Mme Angelier comptait et recomptait machinalement les petits pavés de diamants. Vingt-neuf brillants carrés, montés en bracelet, qui glissaient en mince serpent froid et souple entre ses doigts. Très blancs, pas très gros, admirablement pareils l’un à l’autre – un joli bijou de connaisseur. Elle l’agrafa sur son bras, fit jouer des bluettes sous les bougies électriques ; cent menus arcs-en-ciel, enflammés de couleurs, dansèrent sur la nappe blanche. Mais Mme Angelier attachait son regard, surtout, à l’autre bracelet, trois rides finement gravées qui faisaient le tour du poignet, au-dessus du serpent de brillants.

« Pauvre François... Si nous sommes encore là tous deux, que me donnera-t-il l’année prochaine ? »

François Angelier, industriel, voyageait pour l’heure en Algérie, mais, présent ou absent, son cadeau marquait la fin de l’année et l’anniversaire du mariage. Vingt-huit boules de jade vert, l’an passé ; l’année d’avant, vingt-sept plaques d’émail ancien, montées en ceinture...
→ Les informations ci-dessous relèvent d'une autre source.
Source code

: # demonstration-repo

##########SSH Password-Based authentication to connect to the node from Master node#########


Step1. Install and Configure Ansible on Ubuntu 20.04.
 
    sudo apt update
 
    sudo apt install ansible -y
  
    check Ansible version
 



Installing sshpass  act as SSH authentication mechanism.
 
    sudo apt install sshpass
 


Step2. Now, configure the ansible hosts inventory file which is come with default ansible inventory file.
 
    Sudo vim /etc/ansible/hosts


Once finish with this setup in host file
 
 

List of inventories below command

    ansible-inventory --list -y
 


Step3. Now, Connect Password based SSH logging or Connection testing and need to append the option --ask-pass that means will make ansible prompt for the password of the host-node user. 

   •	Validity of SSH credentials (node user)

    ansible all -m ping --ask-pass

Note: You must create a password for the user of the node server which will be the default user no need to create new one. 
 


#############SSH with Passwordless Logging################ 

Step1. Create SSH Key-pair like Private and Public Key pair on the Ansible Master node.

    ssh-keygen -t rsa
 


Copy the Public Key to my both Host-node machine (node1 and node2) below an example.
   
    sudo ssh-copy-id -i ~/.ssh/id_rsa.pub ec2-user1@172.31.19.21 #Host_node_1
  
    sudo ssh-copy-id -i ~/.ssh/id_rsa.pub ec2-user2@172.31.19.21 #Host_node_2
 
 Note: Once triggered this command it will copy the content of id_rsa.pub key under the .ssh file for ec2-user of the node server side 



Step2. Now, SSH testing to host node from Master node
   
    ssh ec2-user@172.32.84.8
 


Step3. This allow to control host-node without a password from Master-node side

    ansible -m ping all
« Et les vingt-six petites assiettes de Saxe royal... Et les vingt-cinq mètres de vieux point d’Alençon... » Mme Angelier eût pu remonter, avec un léger effort de mémoire, jusqu’aux quatre modestes couverts d’argent, jusqu’aux trois paires de bas de soie...

« Nous n’étions pas riches, à ce moment-là... Pauvre François, comme il m’a toujours gâtée... » Elle l’appelait, dans le secret d’elle-même, « pauvre François »,parce qu’elle se croyait coupable de ne l’aimer pas assez, méconnaissant la force d’une tendre habitude et d’une longue fidélité.

Mme Angelier leva la main, retroussa le petit doigt, tendit le poignet pour effacer le bracelet de rides, et répéta avec application : « Comme il est joli... Comme les brillants sont blancs... Comme je suis contente... » Puis elle laissa retomber sa main et s’avoua que le bijou tout neuf la lassait déjà.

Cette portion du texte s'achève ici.